Within the records below, reproduce without change the lines from the line that has "remote session configuration</span></span>" through the line that has "primeiro comando usa", and only those.

===== Task material

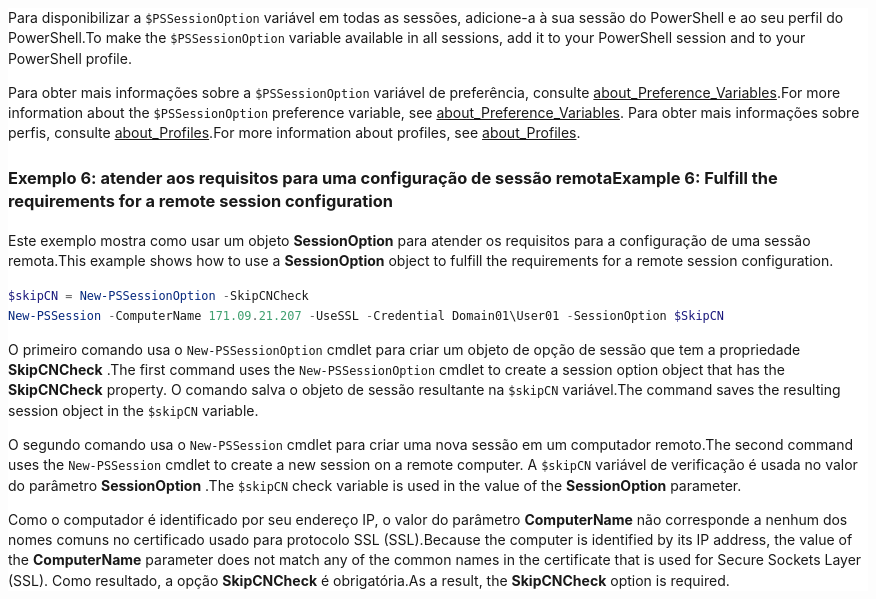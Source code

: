 <span data-ttu-id="9cd8a-138">Para disponibilizar a `$PSSessionOption` variável em todas as sessões, adicione-a à sua sessão do PowerShell e ao seu perfil do PowerShell.</span><span class="sxs-lookup"><span data-stu-id="9cd8a-138">To make the `$PSSessionOption` variable available in all sessions, add it to your PowerShell session and to your PowerShell profile.</span></span>

<span data-ttu-id="9cd8a-139">Para obter mais informações sobre a `$PSSessionOption` variável de preferência, consulte [about_Preference_Variables](About/about_Preference_Variables.md).</span><span class="sxs-lookup"><span data-stu-id="9cd8a-139">For more information about the `$PSSessionOption` preference variable, see [about_Preference_Variables](About/about_Preference_Variables.md).</span></span>
<span data-ttu-id="9cd8a-140">Para obter mais informações sobre perfis, consulte [about_Profiles](About/about_Profiles.md).</span><span class="sxs-lookup"><span data-stu-id="9cd8a-140">For more information about profiles, see [about_Profiles](About/about_Profiles.md).</span></span>

### <span data-ttu-id="9cd8a-141">Exemplo 6: atender aos requisitos para uma configuração de sessão remota</span><span class="sxs-lookup"><span data-stu-id="9cd8a-141">Example 6: Fulfill the requirements for a remote session configuration</span></span>

<span data-ttu-id="9cd8a-142">Este exemplo mostra como usar um objeto **SessionOption** para atender os requisitos para a configuração de uma sessão remota.</span><span class="sxs-lookup"><span data-stu-id="9cd8a-142">This example shows how to use a **SessionOption** object to fulfill the requirements for a remote session configuration.</span></span>

```powershell
$skipCN = New-PSSessionOption -SkipCNCheck
New-PSSession -ComputerName 171.09.21.207 -UseSSL -Credential Domain01\User01 -SessionOption $SkipCN
```

<span data-ttu-id="9cd8a-143">O primeiro comando usa o `New-PSSessionOption` cmdlet para criar um objeto de opção de sessão que tem a propriedade **SkipCNCheck** .</span><span class="sxs-lookup"><span data-stu-id="9cd8a-143">The first command uses the `New-PSSessionOption` cmdlet to create a session option object that has the **SkipCNCheck** property.</span></span> <span data-ttu-id="9cd8a-144">O comando salva o objeto de sessão resultante na `$skipCN` variável.</span><span class="sxs-lookup"><span data-stu-id="9cd8a-144">The command saves the resulting session object in the `$skipCN` variable.</span></span>

<span data-ttu-id="9cd8a-145">O segundo comando usa o `New-PSSession` cmdlet para criar uma nova sessão em um computador remoto.</span><span class="sxs-lookup"><span data-stu-id="9cd8a-145">The second command uses the `New-PSSession` cmdlet to create a new session on a remote computer.</span></span> <span data-ttu-id="9cd8a-146">A `$skipCN` variável de verificação é usada no valor do parâmetro **SessionOption** .</span><span class="sxs-lookup"><span data-stu-id="9cd8a-146">The `$skipCN` check variable is used in the value of the **SessionOption** parameter.</span></span>

<span data-ttu-id="9cd8a-147">Como o computador é identificado por seu endereço IP, o valor do parâmetro **ComputerName** não corresponde a nenhum dos nomes comuns no certificado usado para protocolo SSL (SSL).</span><span class="sxs-lookup"><span data-stu-id="9cd8a-147">Because the computer is identified by its IP address, the value of the **ComputerName** parameter does not match any of the common names in the certificate that is used for Secure Sockets Layer (SSL).</span></span> <span data-ttu-id="9cd8a-148">Como resultado, a opção **SkipCNCheck** é obrigatória.</span><span class="sxs-lookup"><span data-stu-id="9cd8a-148">As a result, the **SkipCNCheck** option is required.</span></span>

==========

*Written response:*
### <span data-ttu-id="9cd8a-141">Exemplo 6: atender aos requisitos para uma configuração de sessão remota</span><span class="sxs-lookup"><span data-stu-id="9cd8a-141">Example 6: Fulfill the requirements for a remote session configuration</span></span>

<span data-ttu-id="9cd8a-142">Este exemplo mostra como usar um objeto **SessionOption** para atender os requisitos para a configuração de uma sessão remota.</span><span class="sxs-lookup"><span data-stu-id="9cd8a-142">This example shows how to use a **SessionOption** object to fulfill the requirements for a remote session configuration.</span></span>

```powershell
$skipCN = New-PSSessionOption -SkipCNCheck
New-PSSession -ComputerName 171.09.21.207 -UseSSL -Credential Domain01\User01 -SessionOption $SkipCN
```

<span data-ttu-id="9cd8a-143">O primeiro comando usa o `New-PSSessionOption` cmdlet para criar um objeto de opção de sessão que tem a propriedade **SkipCNCheck** .</span><span class="sxs-lookup"><span data-stu-id="9cd8a-143">The first command uses the `New-PSSessionOption` cmdlet to create a session option object that has the **SkipCNCheck** property.</span></span> <span data-ttu-id="9cd8a-144">O comando salva o objeto de sessão resultante na `$skipCN` variável.</span><span class="sxs-lookup"><span data-stu-id="9cd8a-144">The command saves the resulting session object in the `$skipCN` variable.</span></span>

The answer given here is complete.